*** Data excerpts ***
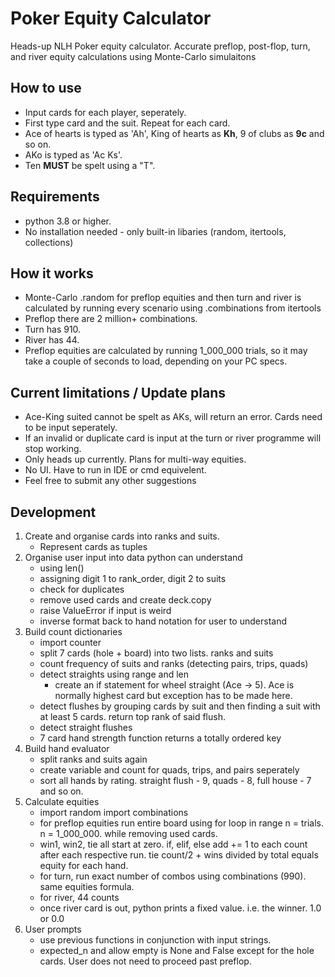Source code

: # Poker Equity Calculator
Heads-up NLH Poker equity calculator. Accurate preflop, post-flop, turn, and river equity calculations using Monte-Carlo simulaitons


## How to use
- Input cards for each player, seperately.
- First type card and the suit. Repeat for each card.
- Ace of hearts is typed as 'Ah', King of hearts as **Kh**, 9 of clubs as **9c** and so on.
- AKo is typed as 'Ac Ks'. 
- Ten **MUST** be spelt using a "T".

## Requirements
- python 3.8 or higher.
- No installation needed - only built-in libaries (random, itertools, collections)


## How it works
- Monte-Carlo .random for preflop equities and then turn and river is calculated by running every scenario using .combinations from itertools
- Preflop there are 2 million+ combinations.
- Turn has 910.
- River has 44.
- Preflop equities are calculated by running 1_000_000 trials, so it may take a couple of seconds to load, depending on your PC specs.

## Current limitations / Update plans
- Ace-King suited cannot be spelt as AKs, will return an error. Cards need to be input seperately.
- If an invalid or duplicate card is input at the turn or river programme will stop working.
- Only heads up currently. Plans for multi-way equities.
- No UI. Have to run in IDE or cmd equivelent.
- Feel free to submit any other suggestions

## Development
1. Create and organise cards into ranks and suits.
   - Represent cards as tuples
2. Organise user input into data python can understand
   - using len()
   - assigning digit 1 to rank_order, digit 2 to suits
   - check for duplicates
   - remove used cards and create deck.copy
   - raise ValueError if input is weird
   - inverse format back to hand notation for user to understand
3. Build count dictionaries
   - import counter
   - split 7 cards (hole + board) into two lists. ranks and suits
   - count frequency of suits and ranks (detecting pairs, trips, quads)
   - detect straights using range and len
     - create an if statement for wheel straight (Ace -> 5). Ace is normally highest card but exception has to be made here.
   - detect flushes by grouping cards by suit and then finding a suit with at least 5 cards. return top rank of said flush.
   - detect straight flushes
   - 7 card hand strength function returns a totally ordered key
4. Build hand evaluator
   - split ranks and suits again
   - create variable and count for quads, trips, and pairs seperately
   - sort all hands by rating. straight flush - 9, quads - 8, full house - 7 and so on.
5. Calculate equities
   - import random import combinations
   - for preflop equities run entire board using for loop in range n = trials. n = 1_000_000. while removing used cards.
   - win1, win2, tie all start at zero. if, elif, else add += 1 to each count after each respective run. tie count/2 + wins divided by total equals equity for each hand.
   - for turn, run exact number of combos using combinations (990). same equities formula.
   - for river, 44 counts
   - once river card is out, python prints a fixed value. i.e. the winner. 1.0 or 0.0
6. User prompts
   - use previous functions in conjunction with input strings.
   - expected_n and allow empty is None and False except for the hole cards. User does not need to proceed past preflop.
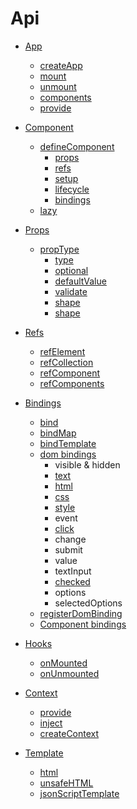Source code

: # Api

* [App](app.html)
    * [createApp](app.html#createapp)
    * [mount](app.html#mount)
    * [unmount](app.html#unmount)
    * [components](app.html#components)
    * [provide](app.html#provide)
  
* [Component](component.html)
    * [defineComponent](component.html#definecomponent)
        * [props](component.html#props)
        * [refs](component.html#refs)
        * [setup](component.html#setup)
        * [lifecycle](component.html#lifecycle)
        * [bindings](component.html#bindings)
    * [lazy](component.html#lazy)
    
* [Props](props.html)
    * [propType](props.html#proptype)
        * [type](props.html#type)
        * [optional](props.html#optional)
        * [defaultValue](props.html#defaultvalue)
        * [validate](props.html#validate)
        * [shape](props.html#shape)
        * [shape](props.html#source)
        
* [Refs](refs.html)
    * [refElement](refs.html#refelement)
    * [refCollection](refs.html#refcollection)
    * [refComponent](refs.html#refcomponent)
    * [refComponents](refs.html#refcomponents)

* [Bindings](bindings.html)
    * [bind](bindings.html#bind)
    * [bindMap](bindings.html#bindmap)
    * [bindTemplate](bindings.html#bindtemplate)
    * [dom bindings](bindings.html#dom-bindings)
        * visible & hidden
        * [text](bindings.html#text)
        * [html](bindings.html#html)
        * [css](bindings.html#css)
        * [style](bindings.html#style)
        * event
        * [click](bindings.html#click)
        * change
        * submit
        * value
        * textInput
        * [checked](bindings.html#checked)
        * options
        * selectedOptions
    * [registerDomBinding](bindings.html#registerdombinding)
    * [Component bindings](bindings.html#component-bindings)

* [Hooks](hooks.html)
    * [onMounted](hooks.html#onmounted)
    * [onUnmounted](hooks.html#onunmounted)
    
* [Context](provide-inject.html)
    * [provide](provide-inject.html#provide)
    * [inject](provide-inject.html#inject)
    * [createContext](provide-inject.html#createcontext)
    
* [Template](mhtml.html)
    * [html](mhtml.html#html)
    * [unsafeHTML](mhtml.html#unsafehtml)
    * [jsonScriptTemplate](mhtml.html#jsonScripttemplate)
***
• The task:
Each line from the first line of the entries through the line containing "- Input cards for each player, seperately." should be duplicated word for word, and nothing more; the pictures stay out.

• Result of the task:
Source code

: # Poker Equity Calculator
Heads-up NLH Poker equity calculator. Accurate preflop, post-flop, turn, and river equity calculations using Monte-Carlo simulaitons


## How to use
- Input cards for each player, seperately.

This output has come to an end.